Last week the province announced that $4.5-million in joint provincial government and Capital Regional District funding would be allotted for Croftonbrook, which is operated for BC Housing by the local Island Women Against Violence society. News was released as part of a tsunami of pre-election funding announcements hitting all parts of the province. It’s easy to be cynical about the timing of the big basket of disbursed gifts, but it’s silly to not be grateful.
With only 152 units of subsidized social housing currently available on the island, or about 250 if various seniors beds and women’s transition accommodation are counted, an additional 52 units represents a huge increase. The new Croftonbrook units will serve islanders of low to moderate incomes, as well as some who are homeless.

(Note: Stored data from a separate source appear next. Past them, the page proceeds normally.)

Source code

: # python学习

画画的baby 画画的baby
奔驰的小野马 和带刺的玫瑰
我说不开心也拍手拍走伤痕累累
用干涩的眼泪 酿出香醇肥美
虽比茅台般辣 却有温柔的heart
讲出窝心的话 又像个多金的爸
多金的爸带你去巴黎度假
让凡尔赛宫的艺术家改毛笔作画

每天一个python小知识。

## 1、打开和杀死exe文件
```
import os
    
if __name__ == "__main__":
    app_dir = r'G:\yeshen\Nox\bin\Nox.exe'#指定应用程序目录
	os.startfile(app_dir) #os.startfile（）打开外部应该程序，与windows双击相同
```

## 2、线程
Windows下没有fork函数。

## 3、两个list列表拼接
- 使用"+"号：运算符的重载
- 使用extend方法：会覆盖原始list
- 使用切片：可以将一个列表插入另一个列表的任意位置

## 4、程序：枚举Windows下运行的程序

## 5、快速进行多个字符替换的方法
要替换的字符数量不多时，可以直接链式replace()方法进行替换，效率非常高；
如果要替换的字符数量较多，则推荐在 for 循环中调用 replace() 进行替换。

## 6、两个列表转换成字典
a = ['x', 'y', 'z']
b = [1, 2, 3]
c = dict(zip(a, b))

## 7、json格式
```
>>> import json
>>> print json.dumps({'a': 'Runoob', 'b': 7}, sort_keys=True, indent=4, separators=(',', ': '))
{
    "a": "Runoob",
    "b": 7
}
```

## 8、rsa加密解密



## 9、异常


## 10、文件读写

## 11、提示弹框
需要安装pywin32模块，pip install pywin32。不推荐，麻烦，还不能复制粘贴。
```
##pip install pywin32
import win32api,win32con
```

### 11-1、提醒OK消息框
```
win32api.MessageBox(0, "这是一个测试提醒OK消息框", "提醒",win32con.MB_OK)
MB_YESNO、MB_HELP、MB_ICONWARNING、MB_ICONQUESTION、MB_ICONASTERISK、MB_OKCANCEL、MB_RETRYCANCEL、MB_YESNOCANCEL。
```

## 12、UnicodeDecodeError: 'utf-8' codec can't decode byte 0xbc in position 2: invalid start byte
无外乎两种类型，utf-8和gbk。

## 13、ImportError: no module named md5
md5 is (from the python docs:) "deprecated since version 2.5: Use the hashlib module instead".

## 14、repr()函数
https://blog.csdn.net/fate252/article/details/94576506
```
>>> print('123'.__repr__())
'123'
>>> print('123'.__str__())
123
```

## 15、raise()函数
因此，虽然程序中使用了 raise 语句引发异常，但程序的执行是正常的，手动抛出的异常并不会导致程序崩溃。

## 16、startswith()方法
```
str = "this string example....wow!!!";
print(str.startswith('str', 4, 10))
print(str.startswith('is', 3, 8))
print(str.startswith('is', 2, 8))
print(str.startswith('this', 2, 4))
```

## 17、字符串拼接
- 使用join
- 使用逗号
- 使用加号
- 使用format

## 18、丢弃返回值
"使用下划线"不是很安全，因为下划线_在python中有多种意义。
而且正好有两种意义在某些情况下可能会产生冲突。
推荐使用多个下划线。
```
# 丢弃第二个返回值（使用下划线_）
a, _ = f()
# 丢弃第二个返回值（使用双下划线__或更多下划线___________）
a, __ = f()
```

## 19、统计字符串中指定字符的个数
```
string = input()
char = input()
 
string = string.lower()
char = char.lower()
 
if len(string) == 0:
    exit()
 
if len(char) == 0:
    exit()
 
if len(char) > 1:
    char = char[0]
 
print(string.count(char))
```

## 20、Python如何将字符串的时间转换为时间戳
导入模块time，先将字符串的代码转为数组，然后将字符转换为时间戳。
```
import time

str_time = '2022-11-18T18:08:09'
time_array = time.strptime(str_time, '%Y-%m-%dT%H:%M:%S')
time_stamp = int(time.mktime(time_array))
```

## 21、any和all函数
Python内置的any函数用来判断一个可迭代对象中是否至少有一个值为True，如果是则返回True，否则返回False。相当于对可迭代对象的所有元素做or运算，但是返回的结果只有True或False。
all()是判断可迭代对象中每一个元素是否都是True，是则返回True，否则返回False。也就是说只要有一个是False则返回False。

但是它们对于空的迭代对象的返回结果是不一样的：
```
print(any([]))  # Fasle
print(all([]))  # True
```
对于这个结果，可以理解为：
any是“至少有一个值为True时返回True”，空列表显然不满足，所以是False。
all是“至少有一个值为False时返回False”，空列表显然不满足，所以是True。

Caution is always in order when it comes to celebrating major project funding announcements, of course. A Salt Spring Island Community Services 20-unit project on former Catholic Diocese lands was being seriously discussed and worked on more than 20 years ago. While it is now progressing in a different form from the original vision, it has consumed major staff and board energy from the non-profit agency for many years.
Similarly, what started as a School District 64 project for 80 units on Drake Road and has since been transferred to the CRD received first reading of a rezoning bylaw two years ago, and is effectively stalled. Concerns about the North Salt Spring Waterworks District’s ability to provide water to those developments have been one significant roadblock. An alternate water feasibility study is now being pursued by the CRD.
With water supply issues always at the forefront of new developments, it’s heartening to see that IWAV has plans to use licensed groundwater and harvested rainwater to meet residents’ potable water needs.
One thing to be learned from the SSICS and CRD/SD64 projects is that proponents must keep working, despite daunting obstacles, to build homes for Salt Spring Islanders. Affordable housing supply is too important an issue for the community to shut the door on it now.